Monday, May 19, 2003


[150.1] 'KLINGHOFFER' ON FILM AND ON FOUR

Pulitzer Prize-winning composer John Adams’ courageous opera ‘The Death of Klinghoffer’, based on the true story of the 1985 Achille Lauro hijacking, has enjoyed a mixed reception since its premiere in Brussels in 1991. During the armed takeover of the Italian cruise ship, American tourist Leon Klinghoffer was murdered and his body thrown overboard in his wheelchair. Adams’ work explores the complex human and political circumstances surrounding this awful incident. The key to its subsequent controversy was the way, in the eyes of some, it enabled the voices of Palestinians to be expressed lyrically and poetically; and the perception of others that it glorified its subject too much. The mixed feelings of the ‘Klinghoffer’ family added to the storm. Charges of anti-semitism and pro-terrorism have abounded, and, no matter how unjustified (and they are) they have stuck.

The degree of vitriol and censorship that has followed ‘Klinghoffer’ is deplorable. The Los Angeles Opera, which co-commissioned the opera, subsequently refused to mount a production in the early 1990s after political pressure. Other orchestras and corporate sponsors then declined to touch it. More recently, the Boston Symphony cancelled performances of the ‘Klinghoffer’ choruses in the wake of 9-11.

Now, however, ‘Klinghoffer’ is undergoing a welcome reappraisal and reawakening. British filmmaker Penny Woolcock’s fine, naturalistic, dramatically multi-layered and musically first-rate movie of the opera was shown at the Sundance Film Festival in February 2003. It had its debut at the San Francisco Film Festival in April, and at the Lincoln Centre on 13 May. Now Channel 4, the UK company that backed the production, will give it its British network TV premiere next weekend.

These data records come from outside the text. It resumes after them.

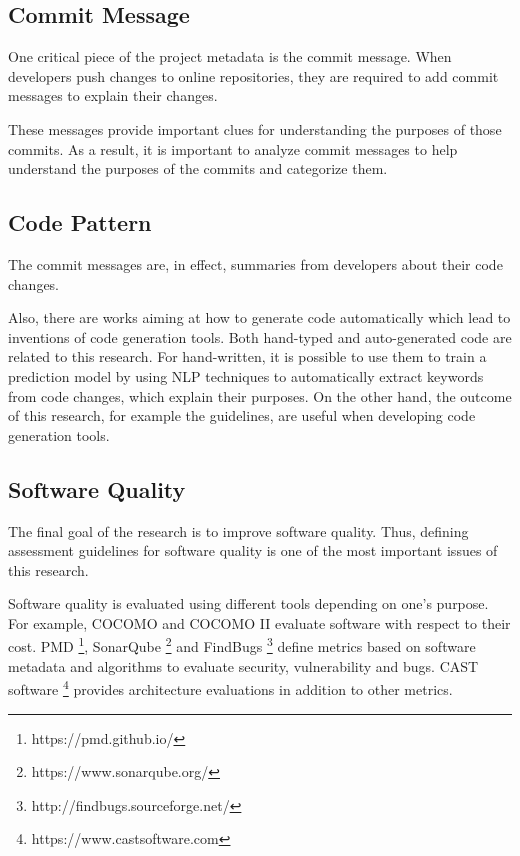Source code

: \subsection{Commit Message}
One critical piece of the project metadata is the commit message. 
When developers push changes to online repositories, they are required to add commit messages to explain their changes.

These messages provide important clues for understanding the purposes of those commits. 
As a result, it is important to analyze commit messages to help understand the purposes of the commits and categorize them.

\subsection{Code Pattern}
The commit messages are, in effect, summaries from developers about their code changes.



Also, there are works aiming at how to generate code automatically which lead to inventions of code generation tools.
Both hand-typed and auto-generated code are related to this research.
For hand-written, it is possible to use them to train a prediction model by using NLP techniques to automatically extract keywords from code changes, which explain their purposes.
On the other hand, the outcome of this research, for example the guidelines, are useful when developing code generation tools.


\subsection{Software Quality}
The final goal of the research is to improve software quality.
Thus, defining assessment guidelines for software quality is one of the most important issues of this research.

Software quality is evaluated using different tools depending on one's purpose. 
For example, COCOMO and COCOMO II \cite{cocomo1995} evaluate software with respect to their cost. 
PMD \footnote{https://pmd.github.io/}, SonarQube \footnote{https://www.sonarqube.org/} and FindBugs \footnote{http://findbugs.sourceforge.net/} define metrics based on software metadata and algorithms to evaluate security, vulnerability and bugs. 
CAST software \footnote{https://www.castsoftware.com} provides architecture evaluations in addition to other metrics.

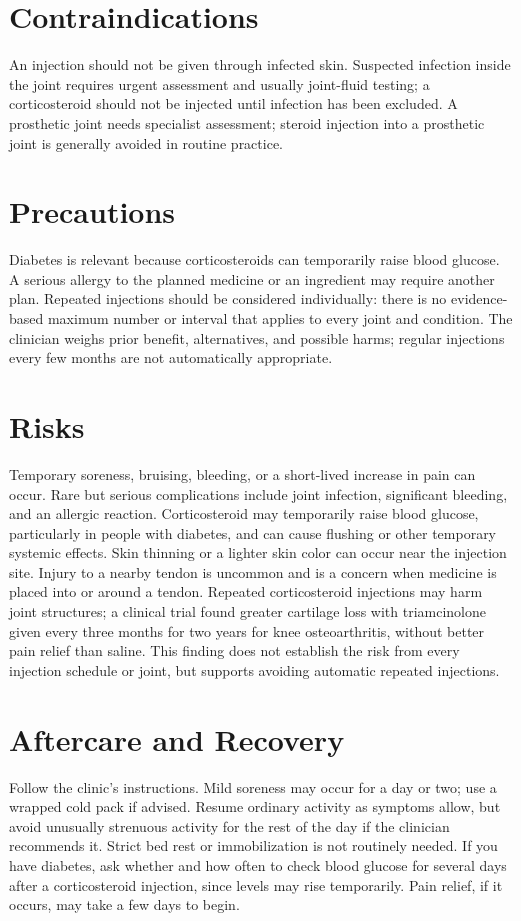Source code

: \section*{Contraindications}
An injection should not be given through infected skin. Suspected infection inside the joint requires urgent assessment and usually joint-fluid testing; a corticosteroid should not be injected until infection has been excluded. A prosthetic joint needs specialist assessment; steroid injection into a prosthetic joint is generally avoided in routine practice.

\section*{Precautions}
Diabetes is relevant because corticosteroids can temporarily raise blood glucose. A serious allergy to the planned medicine or an ingredient may require another plan. Repeated injections should be considered individually: there is no evidence-based maximum number or interval that applies to every joint and condition. The clinician weighs prior benefit, alternatives, and possible harms; regular injections every few months are not automatically appropriate.

\section*{Risks}
Temporary soreness, bruising, bleeding, or a short-lived increase in pain can occur. Rare but serious complications include joint infection, significant bleeding, and an allergic reaction. Corticosteroid may temporarily raise blood glucose, particularly in people with diabetes, and can cause flushing or other temporary systemic effects. Skin thinning or a lighter skin color can occur near the injection site. Injury to a nearby tendon is uncommon and is a concern when medicine is placed into or around a tendon. Repeated corticosteroid injections may harm joint structures; a clinical trial found greater cartilage loss with triamcinolone given every three months for two years for knee osteoarthritis, without better pain relief than saline. This finding does not establish the risk from every injection schedule or joint, but supports avoiding automatic repeated injections.

\section*{Aftercare and Recovery}
Follow the clinic's instructions. Mild soreness may occur for a day or two; use a wrapped cold pack if advised. Resume ordinary activity as symptoms allow, but avoid unusually strenuous activity for the rest of the day if the clinician recommends it. Strict bed rest or immobilization is not routinely needed. If you have diabetes, ask whether and how often to check blood glucose for several days after a corticosteroid injection, since levels may rise temporarily. Pain relief, if it occurs, may take a few days to begin.

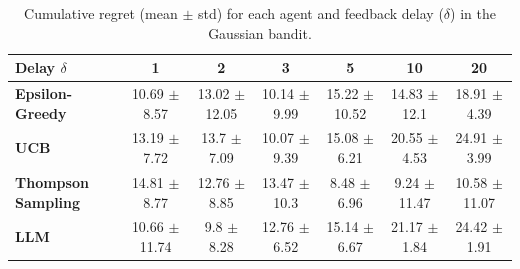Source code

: \begin{table}[htbp]
\caption{Cumulative regret (mean $\pm$ std) for each agent and feedback delay ($\delta$) in the Gaussian bandit.}
\label{tab:gaussian_delays}
\begin{tabular}{lcccccc}
\toprule
Delay $\delta$ & 1 & 2 & 3 & 5 & 10 & 20 \\
\midrule
\textbf{Epsilon-Greedy} & 10.69 $\pm$ 8.57 & 13.02 $\pm$ 12.05 & 10.14 $\pm$ 9.99 & 15.22 $\pm$ 10.52 & 14.83 $\pm$ 12.1 & 18.91 $\pm$ 4.39 \\
\textbf{UCB} & 13.19 $\pm$ 7.72 & 13.7 $\pm$ 7.09 & 10.07 $\pm$ 9.39 & 15.08 $\pm$ 6.21 & 20.55 $\pm$ 4.53 & 24.91 $\pm$ 3.99 \\
\textbf{Thompson Sampling} & 14.81 $\pm$ 8.77 & 12.76 $\pm$ 8.85 & 13.47 $\pm$ 10.3 & 8.48 $\pm$ 6.96 & 9.24 $\pm$ 11.47 & 10.58 $\pm$ 11.07 \\
\textbf{LLM} & 10.66 $\pm$ 11.74 & 9.8 $\pm$ 8.28 & 12.76 $\pm$ 6.52 & 15.14 $\pm$ 6.67 & 21.17 $\pm$ 1.84 & 24.42 $\pm$ 1.91 \\
\bottomrule
\end{tabular}
\end{table}
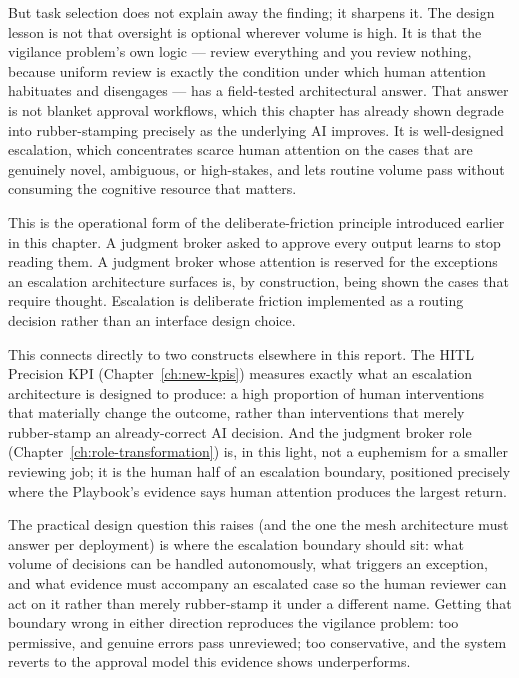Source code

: But task selection does not explain away the finding; it sharpens it. The design lesson is not that oversight is optional wherever volume is high. It is that the vigilance problem's own logic --- review everything and you review nothing, because uniform review is exactly the condition under which human attention habituates and disengages --- has a field-tested architectural answer. That answer is not blanket approval workflows, which this chapter has already shown degrade into rubber-stamping precisely as the underlying AI improves. It is well-designed escalation, which concentrates scarce human attention on the cases that are genuinely novel, ambiguous, or high-stakes, and lets routine volume pass without consuming the cognitive resource that matters.

\begin{keyinsight}[title={Deliberate Friction, Operationalised}]
This is the operational form of the deliberate-friction principle introduced earlier in this chapter. A judgment broker asked to approve every output learns to stop reading them. A judgment broker whose attention is reserved for the exceptions an escalation architecture surfaces is, by construction, being shown the cases that require thought. Escalation is deliberate friction implemented as a routing decision rather than an interface design choice.

This connects directly to two constructs elsewhere in this report. The HITL Precision KPI (Chapter~\ref{ch:new-kpis}) measures exactly what an escalation architecture is designed to produce: a high proportion of human interventions that materially change the outcome, rather than interventions that merely rubber-stamp an already-correct AI decision. And the judgment broker role (Chapter~\ref{ch:role-transformation}) is, in this light, not a euphemism for a smaller reviewing job; it is the human half of an escalation boundary, positioned precisely where the Playbook's evidence says human attention produces the largest return.
\end{keyinsight}

The practical design question this raises (and the one the mesh architecture must answer per deployment) is where the escalation boundary should sit: what volume of decisions can be handled autonomously, what triggers an exception, and what evidence must accompany an escalated case so the human reviewer can act on it rather than merely rubber-stamp it under a different name. Getting that boundary wrong in either direction reproduces the vigilance problem: too permissive, and genuine errors pass unreviewed; too conservative, and the system reverts to the approval model this evidence shows underperforms.


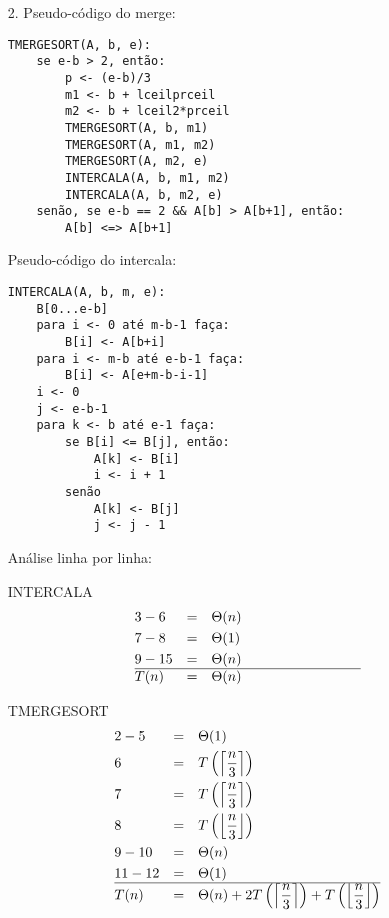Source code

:\documentclass[12pt, a4paper]{article} %
\begin{document}
\begin{enumerate}
\item[2.]
Pseudo-código do merge:
\begin{lstlisting}
TMERGESORT(A, b, e):
    se e-b > 2, então:
        p <- (e-b)/3
        m1 <- b + lceilprceil
        m2 <- b + lceil2*prceil
        TMERGESORT(A, b, m1)
        TMERGESORT(A, m1, m2)
        TMERGESORT(A, m2, e)
        INTERCALA(A, b, m1, m2)
        INTERCALA(A, b, m2, e)
    senão, se e-b == 2 && A[b] > A[b+1], então:
        A[b] <=> A[b+1]
\end{lstlisting}
Pseudo-código do intercala:
\begin{lstlisting}
INTERCALA(A, b, m, e):
    B[0...e-b]
    para i <- 0 até m-b-1 faça:
        B[i] <- A[b+i]
    para i <- m-b até e-b-1 faça:
        B[i] <- A[e+m-b-i-1]
    i <- 0
    j <- e-b-1
    para k <- b até e-1 faça:
        se B[i] <= B[j], então:
            A[k] <- B[i]
            i <- i + 1
        senão
            A[k] <- B[j]
            j <- j - 1
\end{lstlisting}
Análise linha por linha:\\
\begin{minipage}{0.45\textwidth}
INTERCALA
\begin{align*}
&3-6  &= \quad &\Theta(n)\\
&7-8  &= \quad &\Theta(1)\\
&9-15 &= \quad &\Theta(n)\\
\hline
&T(n) &= \quad &\Theta(n) \hspace{3cm}
\end{align*}
\end{minipage}
\hfill
\begin{minipage}{0.45\textwidth}
TMERGESORT
\begin{align*}
&2-5   &= \quad &\Theta(1)\\
&6     &= \quad &T\left(\Big\lceil \frac{n}{3} \Big\rceil\right)\\
&7     &= \quad &T\left(\Big\lceil \frac{n}{3} \Big\rceil\right)\\
&8     &= \quad &T\left(\Big\lfloor \frac{n}{3} \Big\rfloor\right)\\
&9-10  &= \quad &\Theta(n)\\
&11-12 &= \quad &\Theta(1)\\
\hline
&T(n) &= \quad &\Theta(n) + 2T\left(\Big\lceil \frac{n}{3} \Big\rceil\right) + T\left(\Big\lfloor \frac{n}{3} \Big\rfloor\right)\\
\end{align*}
\end{minipage}

\end{enumerate}
\end{document}
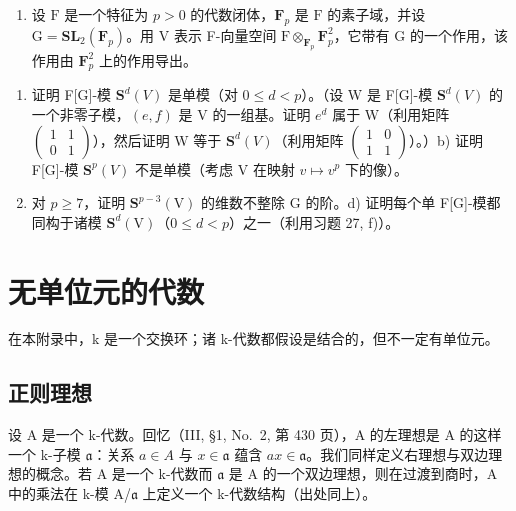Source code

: \begin{enumerate}
\def\labelenumi{\arabic{enumi})}
\setcounter{enumi}{29}
\tightlist
\item
  设 \(\mathrm{F}\) 是一个特征为 \(p > 0\) 的代数闭体，\(\mathbf{F}_p\) 是 \(\mathrm{F}\) 的素子域，并设 \(\mathrm{G} = \mathbf{SL}_2(\mathbf{F}_p)\)。用 \(\mathrm{V}\) 表示 F-向量空间 \(\mathrm{F} \otimes_{\mathbf{F}_p} \mathbf{F}_p^2\)，它带有 \(\mathrm{G}\) 的一个作用，该作用由 \(\mathbf{F}_p^2\) 上的作用导出。
\end{enumerate}

\begin{enumerate}
\def\labelenumi{\alph{enumi})}
\item
  证明 F{[}G{]}-模 \(\mathbf{S}^{d}(V)\) 是单模（对 \(0 \leqslant d < p\)）。（设 W 是 F{[}G{]}-模 \(\mathbf{S}^{d}(V)\) 的一个非零子模，\((e, f)\) 是 V 的一组基。证明 \(e^{d}\) 属于 W（利用矩阵 \(\begin{pmatrix}1 & 1 \\ 0 & 1\end{pmatrix}\)），然后证明 W 等于 \(\mathbf{S}^{d}(V)\)（利用矩阵 \(\begin{pmatrix}1 & 0 \\ 1 & 1\end{pmatrix}\)）。）b) 证明 F{[}G{]}-模 \(\mathbf{S}^{p}(V)\) 不是单模（考虑 V 在映射 \(v \mapsto v^{p}\) 下的像）。
\setcounter{enumi}{2}
\item
  对 \(p \geqslant 7\)，证明 \(\mathbf{S}^{p-3}(\mathrm{V})\) 的维数不整除 G 的阶。d) 证明每个单 F{[}G{]}-模都同构于诸模 \(\mathbf{S}^{d}(\mathrm{V})\)（\(0 \leqslant d < p\)）之一（利用习题 27, f)）。
\end{enumerate}

\appendix
\renewcommand{\thechapter}{\arabic{chapter}}
\chapter{无单位元的代数}

在本附录中，k 是一个交换环；诸 k-代数都假设是结合的，但不一定有单位元。

\section{正则理想}

设 A 是一个 k-代数。回忆（III, §1, No.~2, 第 430 页），A 的左理想是 A 的这样一个 k-子模 \(\mathfrak{a}\)：关系 \(a \in A\) 与 \(x \in \mathfrak{a}\) 蕴含 \(ax \in \mathfrak{a}\)。我们同样定义右理想与双边理想的概念。若 A 是一个 k-代数而 \(\mathfrak{a}\) 是 A 的一个双边理想，则在过渡到商时，A 中的乘法在 k-模 A/\(\mathfrak{a}\) 上定义一个 k-代数结构（出处同上）。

The Los Angeles Times has already declared that the movie marks out ‘Klinghoffer’ as the first great cinematic opera – a real boost to the whole genre (see photo here). Mark Swed called it “brilliant, morally courageous and overwhelmingly moving.” This is also the prospect raised by Charlotte Higgins in The Guardian and more cautiously by Rupert Christiansen in the conservative Daily Telegraph.

Unfortunately I missed the first UK concert performance (at the Barbican, with Leonard Slatkin in January 2002). I have very much appreciated the recorded version and I am anticipating the TV screening with some relish. Blast Films and Channel 4 explain: “Penny Woolcock, who also directs, has written a screen adaptation of the opera to include a fictional account of the lives of the hijackers and incorporating narratives based on the historical context of the political situation (the Holocaust, the foundation of Israel and the exile of the Palestinians). The film includes archive footage from the Zionist and Palestinian political history. John Adams himself conducts the London Symphony Orchestra in a modified score for this adaptation.”

See also the highlight stories in The Guardian, Variety, Media Week and Yahoo!. A new ‘Klinghoffer’ production opens at the Prague National Theatre on 22 May.

‘The Death of Klinghoffer’ shows on Channel 4 at 18:55 on 25 May 2003.